Success in the War with Iran
One month into the ceasefire, the respondent panel’s assessment of the war’s achievements is marked by disappointment and skepticism, with only 9% regarding its results as very successful. Conversely, close to half of the respondents (47%) view the war as either a failure or somewhat of a failure. The middle group, which regards the war’s results as a “partial success,” constitutes a substantial share, four in ten respondents (39%). This data reflects a significant gap among the U.S. Jews surveyed between the war’s stated objectives and their achievement.
A breakdown by ideological orientation reveals a clear correlation between political outlook and the level of criticism regarding the results of the fighting. At the liberal end of the ideological spectrum, the war is regarded as a failure: three-quarters (78%) of the strong liberal cohort and half(51%) of the leaning-liberal cohort characterize it as such. Among the centrist and the two conservative cohorts, the dominant position is more moderate and tends to regard the outcomes so far as representing some degree of success. Still, it is worth noting that even in the strong conservative cohort, the share identifying the outcome as very successful is only a third (31%). This seems to reflect a general dissatisfaction with the framework under which the fighting was halted.

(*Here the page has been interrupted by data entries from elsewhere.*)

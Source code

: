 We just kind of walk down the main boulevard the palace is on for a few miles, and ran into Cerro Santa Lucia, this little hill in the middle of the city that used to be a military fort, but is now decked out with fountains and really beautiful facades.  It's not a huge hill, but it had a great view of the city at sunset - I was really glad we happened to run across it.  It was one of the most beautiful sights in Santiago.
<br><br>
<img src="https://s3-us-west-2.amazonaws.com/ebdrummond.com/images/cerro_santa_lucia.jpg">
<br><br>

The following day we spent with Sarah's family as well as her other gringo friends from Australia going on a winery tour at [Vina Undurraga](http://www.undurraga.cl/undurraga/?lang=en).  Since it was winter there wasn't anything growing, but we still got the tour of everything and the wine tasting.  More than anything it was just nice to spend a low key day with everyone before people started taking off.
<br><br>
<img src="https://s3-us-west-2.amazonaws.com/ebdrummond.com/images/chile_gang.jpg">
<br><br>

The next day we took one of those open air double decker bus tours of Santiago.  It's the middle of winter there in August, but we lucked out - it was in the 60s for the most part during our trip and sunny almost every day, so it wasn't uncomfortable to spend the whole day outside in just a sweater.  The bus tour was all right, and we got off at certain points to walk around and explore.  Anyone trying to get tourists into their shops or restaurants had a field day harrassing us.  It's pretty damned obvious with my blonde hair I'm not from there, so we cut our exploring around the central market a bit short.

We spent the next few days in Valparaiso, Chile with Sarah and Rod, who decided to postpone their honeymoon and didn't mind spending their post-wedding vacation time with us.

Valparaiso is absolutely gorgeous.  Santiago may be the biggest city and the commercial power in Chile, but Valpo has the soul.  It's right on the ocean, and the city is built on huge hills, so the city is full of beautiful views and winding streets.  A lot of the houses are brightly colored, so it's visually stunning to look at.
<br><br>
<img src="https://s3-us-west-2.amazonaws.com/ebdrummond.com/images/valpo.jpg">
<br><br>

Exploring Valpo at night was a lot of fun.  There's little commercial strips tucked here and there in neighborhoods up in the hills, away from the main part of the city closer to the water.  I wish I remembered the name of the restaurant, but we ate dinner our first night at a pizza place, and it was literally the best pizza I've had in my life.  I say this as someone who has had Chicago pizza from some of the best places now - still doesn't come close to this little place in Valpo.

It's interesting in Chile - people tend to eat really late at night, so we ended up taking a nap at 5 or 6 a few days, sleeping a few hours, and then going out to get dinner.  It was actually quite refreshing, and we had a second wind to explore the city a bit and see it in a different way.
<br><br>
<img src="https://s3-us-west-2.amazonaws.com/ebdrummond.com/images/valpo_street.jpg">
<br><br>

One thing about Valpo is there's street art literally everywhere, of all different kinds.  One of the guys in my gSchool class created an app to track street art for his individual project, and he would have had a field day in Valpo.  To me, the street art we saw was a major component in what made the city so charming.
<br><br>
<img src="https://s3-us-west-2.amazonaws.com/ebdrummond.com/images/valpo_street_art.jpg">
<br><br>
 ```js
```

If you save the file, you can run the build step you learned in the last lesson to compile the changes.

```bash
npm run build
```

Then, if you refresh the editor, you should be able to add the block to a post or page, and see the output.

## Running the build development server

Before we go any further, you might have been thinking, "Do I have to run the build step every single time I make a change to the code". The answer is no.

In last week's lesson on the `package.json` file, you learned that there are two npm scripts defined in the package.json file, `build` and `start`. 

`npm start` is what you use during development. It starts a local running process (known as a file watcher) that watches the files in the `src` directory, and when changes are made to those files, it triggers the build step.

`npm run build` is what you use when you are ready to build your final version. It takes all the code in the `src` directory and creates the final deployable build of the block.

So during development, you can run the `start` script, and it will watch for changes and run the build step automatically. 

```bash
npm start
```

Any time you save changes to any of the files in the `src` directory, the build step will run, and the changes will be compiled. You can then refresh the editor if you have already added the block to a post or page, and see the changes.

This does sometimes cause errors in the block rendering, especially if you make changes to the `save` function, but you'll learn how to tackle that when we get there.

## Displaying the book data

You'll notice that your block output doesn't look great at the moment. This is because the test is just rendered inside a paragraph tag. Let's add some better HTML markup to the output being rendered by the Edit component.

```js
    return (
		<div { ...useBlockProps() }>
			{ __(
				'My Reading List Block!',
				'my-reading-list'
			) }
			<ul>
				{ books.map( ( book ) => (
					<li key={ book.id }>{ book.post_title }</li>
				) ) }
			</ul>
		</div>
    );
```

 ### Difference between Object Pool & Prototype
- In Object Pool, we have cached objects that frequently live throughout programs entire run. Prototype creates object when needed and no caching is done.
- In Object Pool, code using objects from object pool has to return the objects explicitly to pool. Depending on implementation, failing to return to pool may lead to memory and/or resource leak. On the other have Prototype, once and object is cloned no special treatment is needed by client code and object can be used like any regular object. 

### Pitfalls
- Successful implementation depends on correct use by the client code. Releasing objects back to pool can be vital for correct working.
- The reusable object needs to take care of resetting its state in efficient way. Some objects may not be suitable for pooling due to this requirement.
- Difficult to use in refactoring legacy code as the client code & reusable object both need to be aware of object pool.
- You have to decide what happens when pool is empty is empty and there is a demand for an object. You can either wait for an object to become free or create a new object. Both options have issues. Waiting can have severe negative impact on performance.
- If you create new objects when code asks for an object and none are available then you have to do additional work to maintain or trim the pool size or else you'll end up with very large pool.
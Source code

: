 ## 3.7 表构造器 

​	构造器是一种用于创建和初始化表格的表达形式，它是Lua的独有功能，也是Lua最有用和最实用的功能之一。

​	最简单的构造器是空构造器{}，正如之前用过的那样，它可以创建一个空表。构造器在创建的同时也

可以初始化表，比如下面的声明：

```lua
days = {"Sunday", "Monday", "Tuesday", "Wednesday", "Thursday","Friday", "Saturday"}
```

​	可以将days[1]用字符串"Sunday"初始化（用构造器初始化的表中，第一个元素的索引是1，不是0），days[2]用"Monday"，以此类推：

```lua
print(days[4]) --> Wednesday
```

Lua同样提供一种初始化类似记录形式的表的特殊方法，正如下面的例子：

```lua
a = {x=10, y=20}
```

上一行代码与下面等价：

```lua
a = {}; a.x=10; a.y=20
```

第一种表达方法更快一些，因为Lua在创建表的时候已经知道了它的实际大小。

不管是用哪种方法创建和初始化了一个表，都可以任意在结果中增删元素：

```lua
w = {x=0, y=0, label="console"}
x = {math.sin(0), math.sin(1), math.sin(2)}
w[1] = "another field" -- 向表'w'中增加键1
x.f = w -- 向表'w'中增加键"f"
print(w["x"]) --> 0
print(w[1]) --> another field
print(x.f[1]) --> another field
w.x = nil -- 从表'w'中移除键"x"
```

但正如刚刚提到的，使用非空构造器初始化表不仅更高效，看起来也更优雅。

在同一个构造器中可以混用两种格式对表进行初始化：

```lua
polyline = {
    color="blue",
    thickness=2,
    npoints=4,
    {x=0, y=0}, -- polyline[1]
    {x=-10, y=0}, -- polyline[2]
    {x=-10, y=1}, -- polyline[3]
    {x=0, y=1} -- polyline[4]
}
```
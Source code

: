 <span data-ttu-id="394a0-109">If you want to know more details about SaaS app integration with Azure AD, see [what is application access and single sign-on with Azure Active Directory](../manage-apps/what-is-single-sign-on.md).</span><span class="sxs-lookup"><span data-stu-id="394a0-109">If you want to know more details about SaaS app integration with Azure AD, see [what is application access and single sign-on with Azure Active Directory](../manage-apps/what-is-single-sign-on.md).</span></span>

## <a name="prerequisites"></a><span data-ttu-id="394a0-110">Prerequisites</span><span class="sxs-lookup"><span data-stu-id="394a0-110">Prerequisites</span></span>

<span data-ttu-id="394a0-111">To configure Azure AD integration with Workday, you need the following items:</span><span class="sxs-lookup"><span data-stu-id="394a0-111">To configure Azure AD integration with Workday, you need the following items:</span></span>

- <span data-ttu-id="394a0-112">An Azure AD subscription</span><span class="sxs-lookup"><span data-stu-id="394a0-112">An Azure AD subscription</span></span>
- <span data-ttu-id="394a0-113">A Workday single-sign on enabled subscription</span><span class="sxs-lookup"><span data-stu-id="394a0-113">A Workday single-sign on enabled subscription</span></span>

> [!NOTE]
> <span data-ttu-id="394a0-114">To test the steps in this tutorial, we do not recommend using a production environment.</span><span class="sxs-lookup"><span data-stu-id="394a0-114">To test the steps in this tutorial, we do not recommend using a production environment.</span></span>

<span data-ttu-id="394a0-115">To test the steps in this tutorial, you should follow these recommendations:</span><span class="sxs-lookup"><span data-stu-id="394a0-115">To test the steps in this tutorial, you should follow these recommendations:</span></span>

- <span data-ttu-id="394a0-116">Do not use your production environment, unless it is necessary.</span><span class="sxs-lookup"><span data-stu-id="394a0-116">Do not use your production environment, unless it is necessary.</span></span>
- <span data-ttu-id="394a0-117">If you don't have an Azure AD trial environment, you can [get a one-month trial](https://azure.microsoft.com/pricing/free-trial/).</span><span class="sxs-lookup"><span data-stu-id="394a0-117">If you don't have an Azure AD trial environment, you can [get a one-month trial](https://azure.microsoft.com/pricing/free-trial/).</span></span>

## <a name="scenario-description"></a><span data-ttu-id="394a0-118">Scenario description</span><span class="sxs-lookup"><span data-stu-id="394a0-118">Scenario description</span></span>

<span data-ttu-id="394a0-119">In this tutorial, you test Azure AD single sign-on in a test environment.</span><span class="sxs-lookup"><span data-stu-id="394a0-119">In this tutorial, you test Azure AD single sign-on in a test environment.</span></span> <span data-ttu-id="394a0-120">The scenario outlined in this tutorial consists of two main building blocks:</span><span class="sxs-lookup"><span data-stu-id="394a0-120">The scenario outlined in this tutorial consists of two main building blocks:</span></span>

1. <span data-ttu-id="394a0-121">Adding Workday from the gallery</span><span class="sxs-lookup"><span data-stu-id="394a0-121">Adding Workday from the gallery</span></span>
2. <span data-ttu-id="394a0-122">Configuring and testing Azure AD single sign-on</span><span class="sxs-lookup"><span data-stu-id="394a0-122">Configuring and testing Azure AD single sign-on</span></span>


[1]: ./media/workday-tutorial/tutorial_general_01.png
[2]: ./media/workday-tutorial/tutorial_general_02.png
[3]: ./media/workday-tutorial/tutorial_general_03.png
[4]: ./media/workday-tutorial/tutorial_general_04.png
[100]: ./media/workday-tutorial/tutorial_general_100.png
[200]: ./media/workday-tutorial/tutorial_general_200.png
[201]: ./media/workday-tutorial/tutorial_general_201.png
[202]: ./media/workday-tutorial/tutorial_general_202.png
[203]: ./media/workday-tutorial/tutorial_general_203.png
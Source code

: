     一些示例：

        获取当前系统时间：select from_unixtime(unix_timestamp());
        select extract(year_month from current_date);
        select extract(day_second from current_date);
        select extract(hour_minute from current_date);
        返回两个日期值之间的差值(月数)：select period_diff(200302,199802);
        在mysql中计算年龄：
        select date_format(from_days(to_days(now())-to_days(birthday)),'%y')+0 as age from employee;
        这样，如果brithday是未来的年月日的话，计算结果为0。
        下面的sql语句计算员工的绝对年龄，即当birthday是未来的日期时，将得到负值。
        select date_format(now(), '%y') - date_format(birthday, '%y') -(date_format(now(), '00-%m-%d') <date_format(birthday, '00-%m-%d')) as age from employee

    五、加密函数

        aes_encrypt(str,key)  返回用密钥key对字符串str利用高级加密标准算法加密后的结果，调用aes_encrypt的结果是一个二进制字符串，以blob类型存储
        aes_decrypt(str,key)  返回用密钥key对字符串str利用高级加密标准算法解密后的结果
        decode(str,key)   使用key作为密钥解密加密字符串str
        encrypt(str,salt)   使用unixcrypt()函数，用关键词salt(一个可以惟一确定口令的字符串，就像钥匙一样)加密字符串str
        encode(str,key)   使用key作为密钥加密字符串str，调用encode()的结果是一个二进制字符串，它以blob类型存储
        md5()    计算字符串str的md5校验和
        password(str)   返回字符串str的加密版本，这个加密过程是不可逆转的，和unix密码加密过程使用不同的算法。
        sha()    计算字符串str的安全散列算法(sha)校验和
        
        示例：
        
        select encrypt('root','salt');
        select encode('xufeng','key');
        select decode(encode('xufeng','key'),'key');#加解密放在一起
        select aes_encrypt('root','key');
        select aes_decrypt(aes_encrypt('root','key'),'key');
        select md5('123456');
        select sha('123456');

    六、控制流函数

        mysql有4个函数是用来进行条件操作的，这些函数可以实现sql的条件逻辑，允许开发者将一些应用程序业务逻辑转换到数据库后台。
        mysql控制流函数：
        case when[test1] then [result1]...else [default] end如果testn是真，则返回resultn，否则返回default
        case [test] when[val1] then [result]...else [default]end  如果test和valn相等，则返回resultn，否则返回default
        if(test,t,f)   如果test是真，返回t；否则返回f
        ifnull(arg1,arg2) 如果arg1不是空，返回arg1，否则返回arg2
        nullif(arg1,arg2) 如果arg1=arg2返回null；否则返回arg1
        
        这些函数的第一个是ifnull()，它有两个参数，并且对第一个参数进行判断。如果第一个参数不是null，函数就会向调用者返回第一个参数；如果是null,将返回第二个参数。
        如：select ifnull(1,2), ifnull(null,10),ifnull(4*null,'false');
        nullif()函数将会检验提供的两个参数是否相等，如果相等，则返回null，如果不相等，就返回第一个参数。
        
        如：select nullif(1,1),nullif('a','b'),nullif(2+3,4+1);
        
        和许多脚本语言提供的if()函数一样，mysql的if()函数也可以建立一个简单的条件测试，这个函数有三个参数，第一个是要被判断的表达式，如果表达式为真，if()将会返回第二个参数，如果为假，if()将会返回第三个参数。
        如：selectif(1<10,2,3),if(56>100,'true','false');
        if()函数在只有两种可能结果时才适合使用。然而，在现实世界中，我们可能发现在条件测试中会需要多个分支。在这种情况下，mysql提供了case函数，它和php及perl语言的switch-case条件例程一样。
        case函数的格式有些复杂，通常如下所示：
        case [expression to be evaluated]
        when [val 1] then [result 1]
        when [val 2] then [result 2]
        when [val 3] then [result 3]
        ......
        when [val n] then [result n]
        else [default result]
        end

The erosion in the assessment of the war’s achievements is also clearly evident among Canadian and UK respondents. In Canada, the share of respondents who see the campaign as very successful fell to just 9%, while the total share assessing the results negatively rose to 37%. In the UK, the retreat is even sharper: the share characterizing the war as very successful dropped to a negligible 3%, while almost half of respondents (46%) see the results as negative: 26% view it as a failure, 20% as somewhat of a failure. Nevertheless, in both countries, most respondents still tend toward a moderate assessment, characterizing the war as somewhat successful.
An examination of the sense of victory in the multi-front war that began after the October 7 Hamas massacre shows stability in the views of the U.S. respondent panel over the past year, alongside a small gap compared with Jewish Israelis. This month, one-third of the U.S. Jews surveyed (30%) believe that Israel has won or is winning (ratings of 4 or 5), a figure very similar to those recorded in July and August 2025. By contrast, more than a third (38%) feel that Israel is not winning (ratings of 1 and 2); 33% hold an intermediate position. A somewhat different picture appears among Jewish Israelis this month (as per the May 2026 JPPI Israeli Society Index). Jews in Israel show greater confidence in the achievements of the campaign: four in ten (42%) feel that Israel is winning or has won, including 16% who feel this completely (compared with only 4% of the U.S. respondent panel), while only 32% share the sense that Israel is not winning.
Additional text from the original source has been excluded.